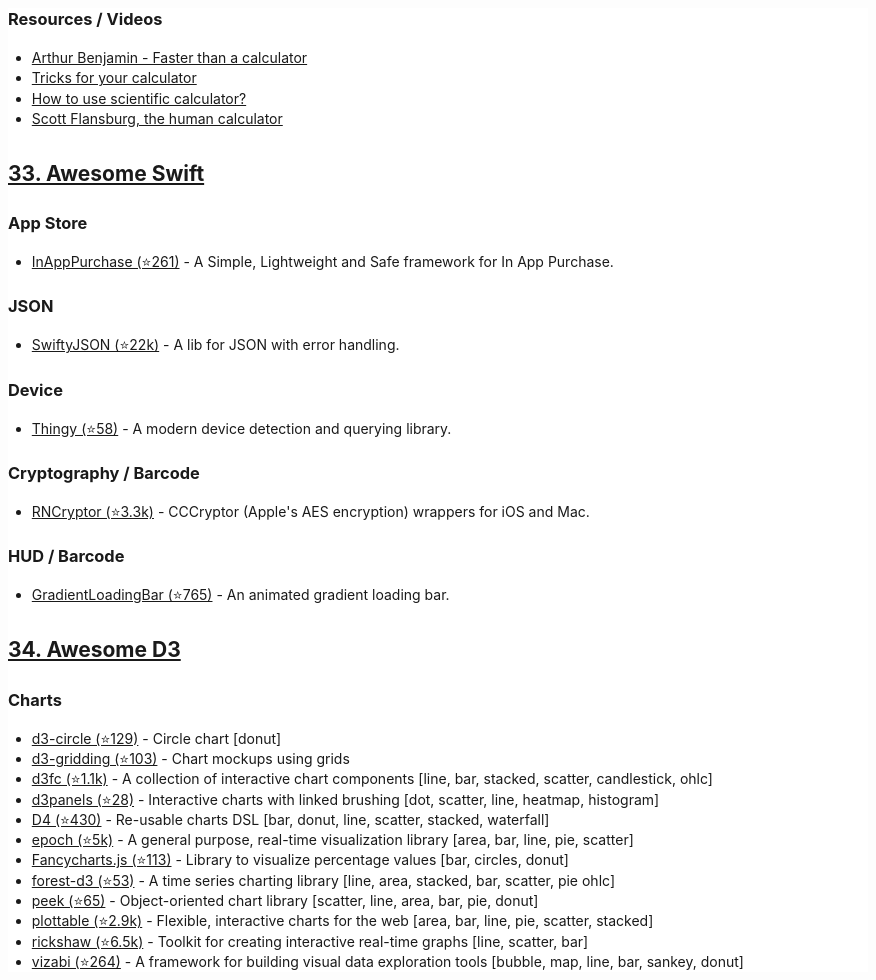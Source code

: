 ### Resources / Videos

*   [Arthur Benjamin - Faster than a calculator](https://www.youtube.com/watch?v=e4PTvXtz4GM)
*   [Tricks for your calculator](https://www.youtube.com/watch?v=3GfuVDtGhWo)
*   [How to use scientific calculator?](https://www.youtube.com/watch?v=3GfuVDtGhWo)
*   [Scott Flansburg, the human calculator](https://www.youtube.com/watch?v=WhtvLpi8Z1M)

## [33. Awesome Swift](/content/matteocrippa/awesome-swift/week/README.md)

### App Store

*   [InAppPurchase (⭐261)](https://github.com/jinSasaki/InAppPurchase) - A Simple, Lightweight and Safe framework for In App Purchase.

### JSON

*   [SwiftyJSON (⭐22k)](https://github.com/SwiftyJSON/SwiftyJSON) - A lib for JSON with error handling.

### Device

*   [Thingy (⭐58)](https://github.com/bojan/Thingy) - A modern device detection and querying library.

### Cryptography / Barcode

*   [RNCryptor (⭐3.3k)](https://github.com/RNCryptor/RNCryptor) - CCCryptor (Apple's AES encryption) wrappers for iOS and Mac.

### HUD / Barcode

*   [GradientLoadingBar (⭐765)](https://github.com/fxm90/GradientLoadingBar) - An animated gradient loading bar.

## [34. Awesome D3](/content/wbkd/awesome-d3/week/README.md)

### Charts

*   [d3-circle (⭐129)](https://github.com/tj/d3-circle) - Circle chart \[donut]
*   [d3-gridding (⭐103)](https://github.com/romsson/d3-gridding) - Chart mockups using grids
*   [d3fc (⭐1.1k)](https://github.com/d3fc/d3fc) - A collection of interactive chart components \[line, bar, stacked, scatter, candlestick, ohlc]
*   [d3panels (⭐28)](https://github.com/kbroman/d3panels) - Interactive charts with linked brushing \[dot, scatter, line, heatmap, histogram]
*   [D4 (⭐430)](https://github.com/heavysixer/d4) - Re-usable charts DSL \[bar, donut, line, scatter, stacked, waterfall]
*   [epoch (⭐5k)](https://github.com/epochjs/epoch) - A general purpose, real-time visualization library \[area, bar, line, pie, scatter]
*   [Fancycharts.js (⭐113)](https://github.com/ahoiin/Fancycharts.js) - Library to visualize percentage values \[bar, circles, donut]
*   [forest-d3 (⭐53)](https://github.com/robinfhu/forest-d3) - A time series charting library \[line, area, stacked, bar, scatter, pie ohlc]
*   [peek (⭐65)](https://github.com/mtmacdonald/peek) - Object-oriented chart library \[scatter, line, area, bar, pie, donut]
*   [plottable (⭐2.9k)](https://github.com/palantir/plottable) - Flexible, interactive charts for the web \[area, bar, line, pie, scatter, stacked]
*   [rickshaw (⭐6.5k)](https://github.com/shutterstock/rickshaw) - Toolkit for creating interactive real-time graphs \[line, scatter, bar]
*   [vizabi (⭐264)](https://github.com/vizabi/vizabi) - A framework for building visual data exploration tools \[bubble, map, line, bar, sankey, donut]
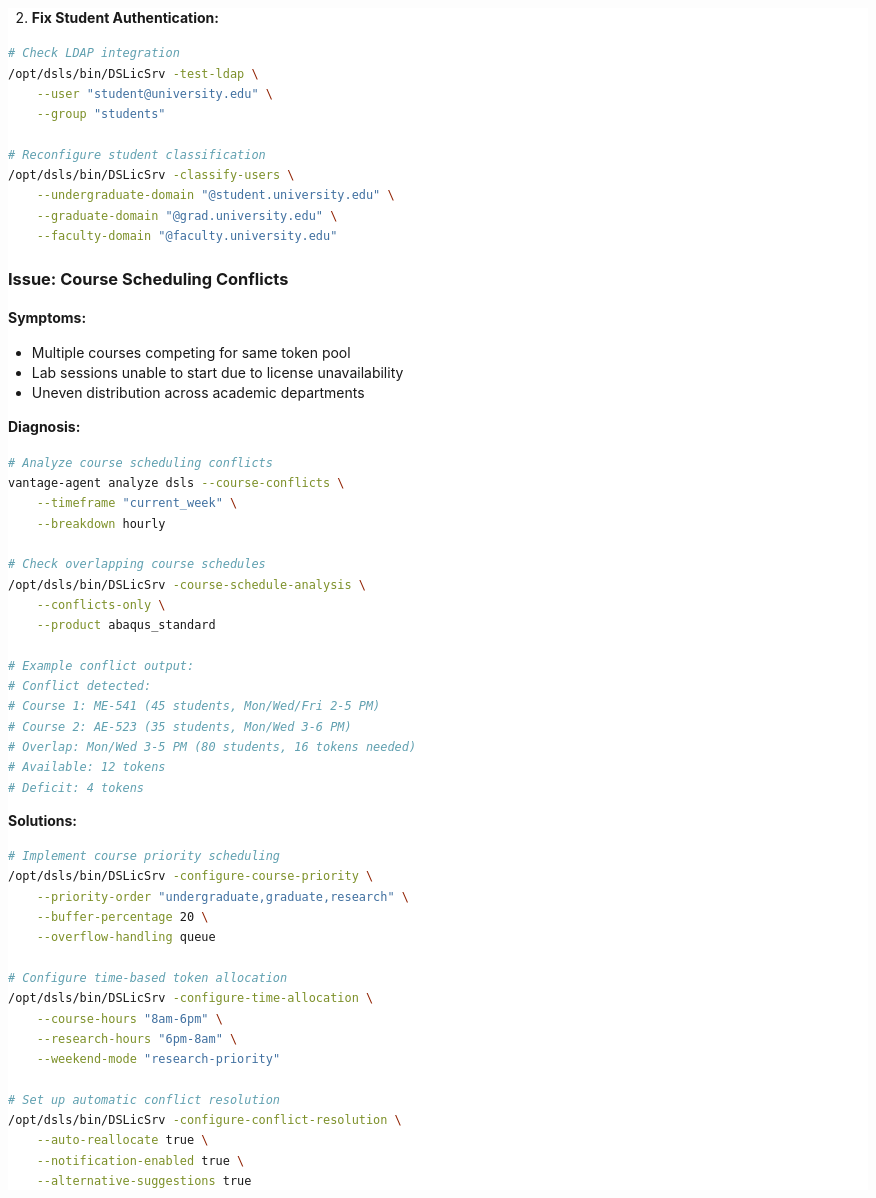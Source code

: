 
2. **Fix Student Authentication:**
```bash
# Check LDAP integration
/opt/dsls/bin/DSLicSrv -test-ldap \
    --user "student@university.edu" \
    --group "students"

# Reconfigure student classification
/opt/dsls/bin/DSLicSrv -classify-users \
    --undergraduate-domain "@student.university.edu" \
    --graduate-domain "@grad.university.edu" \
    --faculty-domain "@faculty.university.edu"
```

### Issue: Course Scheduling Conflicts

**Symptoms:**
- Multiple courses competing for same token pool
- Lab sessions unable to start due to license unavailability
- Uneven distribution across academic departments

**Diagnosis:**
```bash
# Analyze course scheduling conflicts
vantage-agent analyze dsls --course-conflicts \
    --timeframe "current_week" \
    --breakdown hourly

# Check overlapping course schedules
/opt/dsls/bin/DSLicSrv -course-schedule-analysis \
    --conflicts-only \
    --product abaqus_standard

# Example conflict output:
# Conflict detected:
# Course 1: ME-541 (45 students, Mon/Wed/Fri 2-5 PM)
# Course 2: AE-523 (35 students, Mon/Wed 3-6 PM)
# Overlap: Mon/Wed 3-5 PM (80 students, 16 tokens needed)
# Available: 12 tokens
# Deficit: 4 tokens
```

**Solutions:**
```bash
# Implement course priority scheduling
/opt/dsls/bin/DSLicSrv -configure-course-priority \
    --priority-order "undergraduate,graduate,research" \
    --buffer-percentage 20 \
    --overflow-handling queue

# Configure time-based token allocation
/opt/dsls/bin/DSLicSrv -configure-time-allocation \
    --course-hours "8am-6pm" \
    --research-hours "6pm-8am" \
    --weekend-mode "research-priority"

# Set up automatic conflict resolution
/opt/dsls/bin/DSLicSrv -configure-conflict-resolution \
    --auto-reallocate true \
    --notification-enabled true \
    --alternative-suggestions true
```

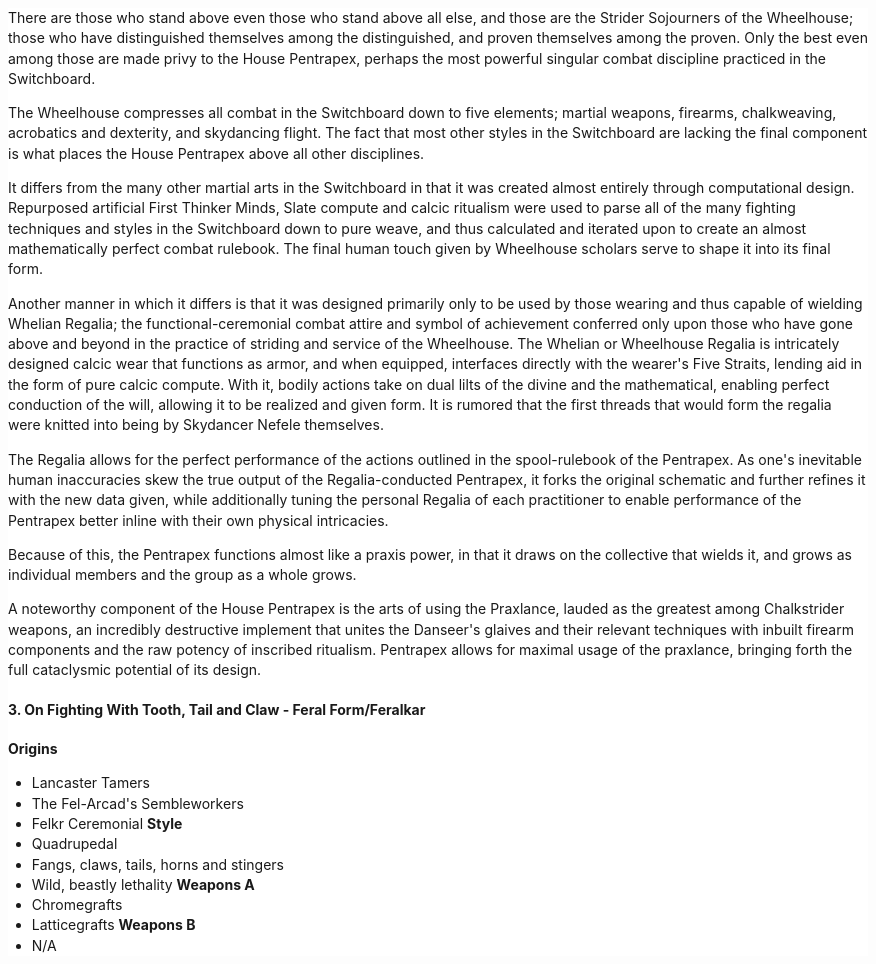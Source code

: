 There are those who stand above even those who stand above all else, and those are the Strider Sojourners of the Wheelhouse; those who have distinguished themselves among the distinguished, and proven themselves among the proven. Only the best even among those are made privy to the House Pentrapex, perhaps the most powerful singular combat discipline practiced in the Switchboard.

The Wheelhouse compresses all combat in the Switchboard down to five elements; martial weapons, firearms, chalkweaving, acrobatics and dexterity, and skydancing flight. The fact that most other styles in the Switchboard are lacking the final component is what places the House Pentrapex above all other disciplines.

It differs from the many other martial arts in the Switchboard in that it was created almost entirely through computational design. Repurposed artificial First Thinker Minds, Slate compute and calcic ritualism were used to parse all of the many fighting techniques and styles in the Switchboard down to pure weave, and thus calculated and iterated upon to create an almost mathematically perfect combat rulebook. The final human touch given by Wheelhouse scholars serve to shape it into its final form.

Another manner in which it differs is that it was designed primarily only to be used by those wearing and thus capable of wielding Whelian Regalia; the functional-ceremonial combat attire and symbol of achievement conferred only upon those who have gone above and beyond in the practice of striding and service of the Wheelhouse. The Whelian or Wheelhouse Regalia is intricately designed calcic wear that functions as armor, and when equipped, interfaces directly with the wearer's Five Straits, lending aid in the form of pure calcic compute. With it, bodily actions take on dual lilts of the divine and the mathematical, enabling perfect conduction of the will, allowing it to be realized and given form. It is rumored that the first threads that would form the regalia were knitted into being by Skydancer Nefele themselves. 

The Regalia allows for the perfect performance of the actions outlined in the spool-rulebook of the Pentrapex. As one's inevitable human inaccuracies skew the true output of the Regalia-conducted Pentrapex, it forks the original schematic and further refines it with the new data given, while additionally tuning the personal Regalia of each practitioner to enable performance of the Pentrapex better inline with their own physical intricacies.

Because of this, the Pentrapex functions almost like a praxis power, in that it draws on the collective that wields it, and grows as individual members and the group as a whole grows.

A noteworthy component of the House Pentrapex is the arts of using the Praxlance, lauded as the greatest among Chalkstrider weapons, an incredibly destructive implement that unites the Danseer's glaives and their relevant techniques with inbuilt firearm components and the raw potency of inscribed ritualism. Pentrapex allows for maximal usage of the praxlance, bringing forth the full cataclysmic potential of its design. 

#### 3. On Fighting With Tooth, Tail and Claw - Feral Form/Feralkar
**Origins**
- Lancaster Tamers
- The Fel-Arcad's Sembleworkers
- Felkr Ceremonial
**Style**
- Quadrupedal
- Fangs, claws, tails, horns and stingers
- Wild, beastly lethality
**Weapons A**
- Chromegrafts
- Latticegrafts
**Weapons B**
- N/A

Exercise requirements
Give back exactly the lines above, from the line containing "and querying library." through the line containing "### HUD / Barcode", with both end lines and nothing more.

Response
*   [Thingy (⭐58)](https://github.com/bojan/Thingy) - A modern device detection and querying library.

### Cryptography / Barcode

*   [RNCryptor (⭐3.3k)](https://github.com/RNCryptor/RNCryptor) - CCCryptor (Apple's AES encryption) wrappers for iOS and Mac.

### HUD / Barcode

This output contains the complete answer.